Wednesday, July 10, 2019

Security blankets and Panic attacks

I am like a child, the hospital is my security blanket, and the closer I get to the end of treatment the more anxious and panicked I feel.

If I am going to the hospital regularly, and something is wrong, someone is there to catch it.  Some doctor or nurse always has their eye on me while I'm going through treatment.  When radiation is done, I'll be on my own.  No doctor to keep an eye on me. Nobody reassuring me everything is okay.  What if it comes back? Every head ache, every stomach ache, every sore muscle, back pain, or weird tingle in my body and the first thing I think even now is "it's back".  Who can, with complete confidence, tell me it isn't back... or confirm if it is?  What if I miss something?

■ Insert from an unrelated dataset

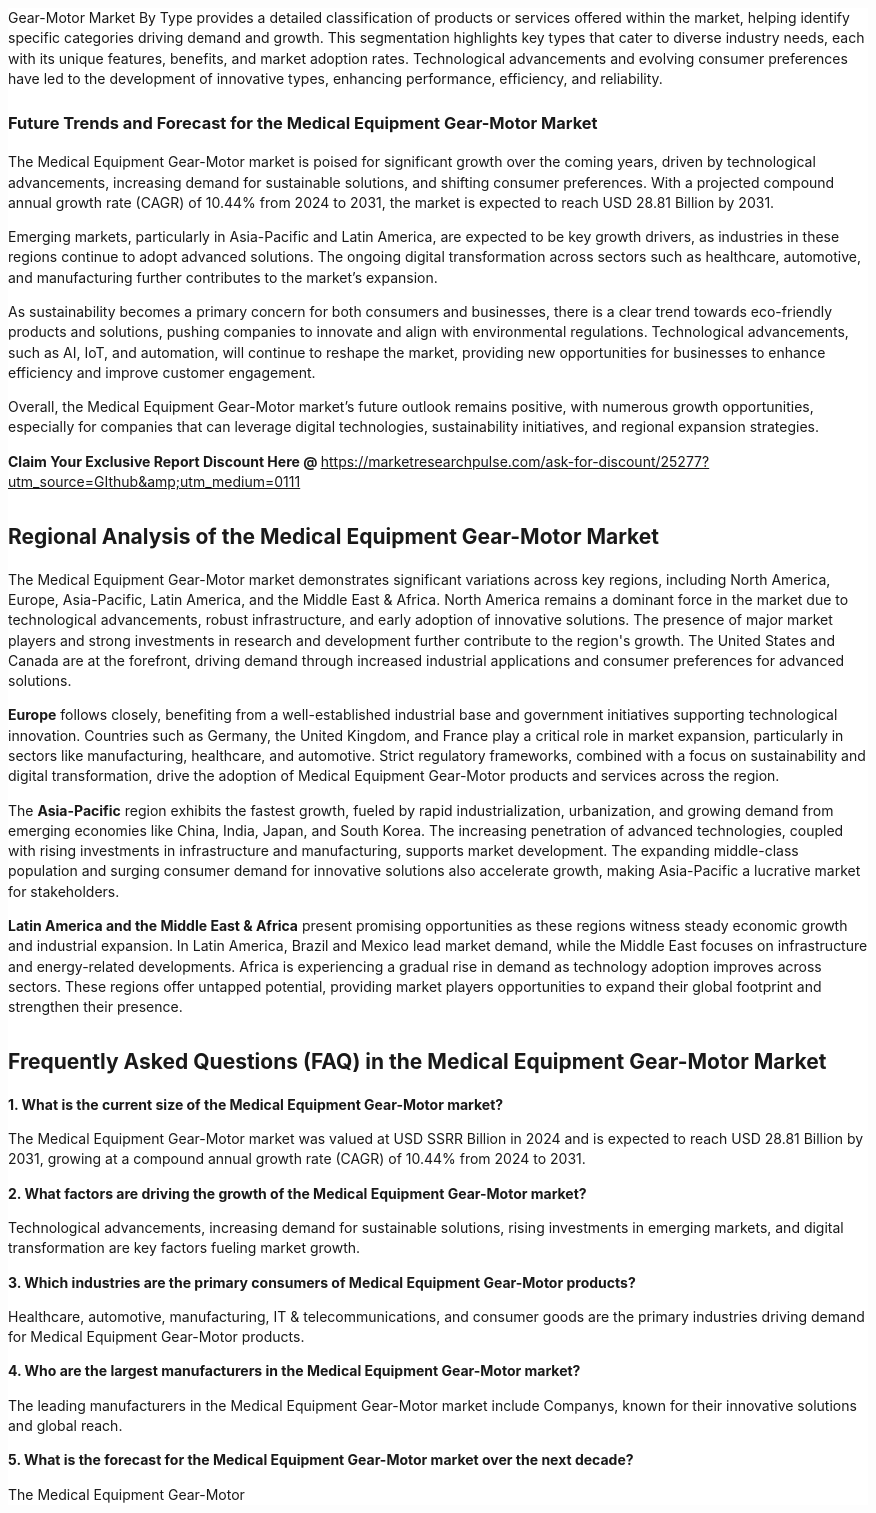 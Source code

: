 Gear-Motor Market By Type provides a detailed classification of products or services offered within the market, helping identify specific categories driving demand and growth. This segmentation highlights key types that cater to diverse industry needs, each with its unique features, benefits, and market adoption rates. Technological advancements and evolving consumer preferences have led to the development of innovative types, enhancing performance, efficiency, and reliability.</p><h3>Future Trends and Forecast for the Medical Equipment Gear-Motor Market</h3><p>The Medical Equipment Gear-Motor market is poised for significant growth over the coming years, driven by technological advancements, increasing demand for sustainable solutions, and shifting consumer preferences. With a projected compound annual growth rate (CAGR) of 10.44% from 2024 to 2031, the market is expected to reach USD 28.81 Billion by 2031.</p><p>Emerging markets, particularly in Asia-Pacific and Latin America, are expected to be key growth drivers, as industries in these regions continue to adopt advanced solutions. The ongoing digital transformation across sectors such as healthcare, automotive, and manufacturing further contributes to the market&rsquo;s expansion.</p><p>As sustainability becomes a primary concern for both consumers and businesses, there is a clear trend towards eco-friendly products and solutions, pushing companies to innovate and align with environmental regulations. Technological advancements, such as AI, IoT, and automation, will continue to reshape the market, providing new opportunities for businesses to enhance efficiency and improve customer engagement.</p><p>Overall, the Medical Equipment Gear-Motor market&rsquo;s future outlook remains positive, with numerous growth opportunities, especially for companies that can leverage digital technologies, sustainability initiatives, and regional expansion strategies.</p><p><strong>Claim Your Exclusive Report Discount Here @ </strong><a href="https://marketresearchpulse.com/ask-for-discount/25277?utm_source=GIthub&amp;utm_medium=0111">https://marketresearchpulse.com/ask-for-discount/25277?utm_source=GIthub&amp;utm_medium=0111</a></p><h2><strong>Regional Analysis of the Medical Equipment Gear-Motor Market</strong></h2><p>The Medical Equipment Gear-Motor market demonstrates significant variations across key regions, including North America, Europe, Asia-Pacific, Latin America, and the Middle East &amp; Africa. North America remains a dominant force in the market due to technological advancements, robust infrastructure, and early adoption of innovative solutions. The presence of major market players and strong investments in research and development further contribute to the region's growth. The United States and Canada are at the forefront, driving demand through increased industrial applications and consumer preferences for advanced solutions.</p><p><strong>Europe</strong> follows closely, benefiting from a well-established industrial base and government initiatives supporting technological innovation. Countries such as Germany, the United Kingdom, and France play a critical role in market expansion, particularly in sectors like manufacturing, healthcare, and automotive. Strict regulatory frameworks, combined with a focus on sustainability and digital transformation, drive the adoption of Medical Equipment Gear-Motor products and services across the region.</p><p>The <strong>Asia-Pacific</strong> region exhibits the fastest growth, fueled by rapid industrialization, urbanization, and growing demand from emerging economies like China, India, Japan, and South Korea. The increasing penetration of advanced technologies, coupled with rising investments in infrastructure and manufacturing, supports market development. The expanding middle-class population and surging consumer demand for innovative solutions also accelerate growth, making Asia-Pacific a lucrative market for stakeholders.</p><p><strong>Latin America and the Middle East &amp; Africa</strong> present promising opportunities as these regions witness steady economic growth and industrial expansion. In Latin America, Brazil and Mexico lead market demand, while the Middle East focuses on infrastructure and energy-related developments. Africa is experiencing a gradual rise in demand as technology adoption improves across sectors. These regions offer untapped potential, providing market players opportunities to expand their global footprint and strengthen their presence.</p><h2><strong>Frequently Asked Questions (FAQ) in the Medical Equipment Gear-Motor Market</strong></h2><p><strong>1. What is the current size of the Medical Equipment Gear-Motor market?</strong></p><p>The Medical Equipment Gear-Motor market was valued at USD SSRR Billion in 2024 and is expected to reach USD 28.81 Billion by 2031, growing at a compound annual growth rate (CAGR) of 10.44% from 2024 to 2031.</p><p><strong>2. What factors are driving the growth of the Medical Equipment Gear-Motor market?</strong></p><p>Technological advancements, increasing demand for sustainable solutions, rising investments in emerging markets, and digital transformation are key factors fueling market growth.</p><p><strong>3. Which industries are the primary consumers of Medical Equipment Gear-Motor products?</strong></p><p>Healthcare, automotive, manufacturing, IT &amp; telecommunications, and consumer goods are the primary industries driving demand for Medical Equipment Gear-Motor products.</p><p><strong>4. Who are the largest manufacturers in the Medical Equipment Gear-Motor market?</strong></p><p>The leading manufacturers in the Medical Equipment Gear-Motor market include Companys, known for their innovative solutions and global reach.</p><p><strong>5. What is the forecast for the Medical Equipment Gear-Motor market over the next decade?</strong></p><p>The Medical Equipment Gear-Motor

I've got two more rounds of radiation this week, my last five rounds next week, and then I'm done with active treatment.  I have an appointment with my surgeon on August 23rd, and then with my oncologist on September 23rd.  After going to the hospital a few times a week, or every day in the case of radiation, going a month without seeing someone is a strangely frightening idea to me.  So frightening, in fact, that on my way to my car this morning after treatment the thought occurred to me that I only have 7 more rounds of radiation to go, and I was pilled with instant panic.  I thought maybe I'd have an anxiety attack right there in the parking structure outside of my vehicle, but I didn't.  I got into my car, turned on the radio, and busied my mind by singing the songs that played while I drove to work. Small victories.


Last night I had trouble sleeping because my arm pit is sore from radiation and I had some bad dreams. The skin is starting to peel under my arm, and there's a constant stinging feeling.  The skin across my chest is also sensitive to the touch but not nearly as sore.  Advil and Tylenol haven't helped, and although I have a prescription for percocet, I hate how it makes me feel and don't want to take it, not even before bed, if I don't have to.

My dreams were non-descriptive, and the most I can remember was Evelyn trapped in a concrete walled room crying "mama".  When I woke up, it turns out she wasn't crying mama. The dog was whining to go outside, and it was 2:00 AM.  I think I fell back to sleep after a little while, but it's hard to remember.  What I do remember is tossing and turning because so many positions hurt.  I eventually took of the t-shirt I had on because it was rubbing against my armpit.  The quality of my sleep was much better after that, because the next thing I knew my alarm went off.

I chugged a bottle of water when I woke up this morning, and now I am on my second bottle after two cups of coffee.  My head is fuzzy and throbbing, my stomach is sour, and my shoulders feel like they're so tight they're going to break me in half if someone touches me.  It's probably a mixture of sleep deprivation, anxiety, and the position at which I lay every day for radiation (arms up, un-moving for 15 minutes.)  Whatever the causes, I feel like shit today.  What I want is a cold shower and a long nap.  What I have is a computer screen filled with orders and emails, and an ear filled with customer phone calls.  I thought briefly of calling in on my way from the hospital to work, but figured the worst of it would probably pass when my head snapped out of the mini panic attack.  I've been here for almost three hours now and so far I still feel lousy.  I am still holding out hope that I'll feel better soon. 

I am currently on lunch, picking at a Chipotle burrito bowl, hoping food perks me up.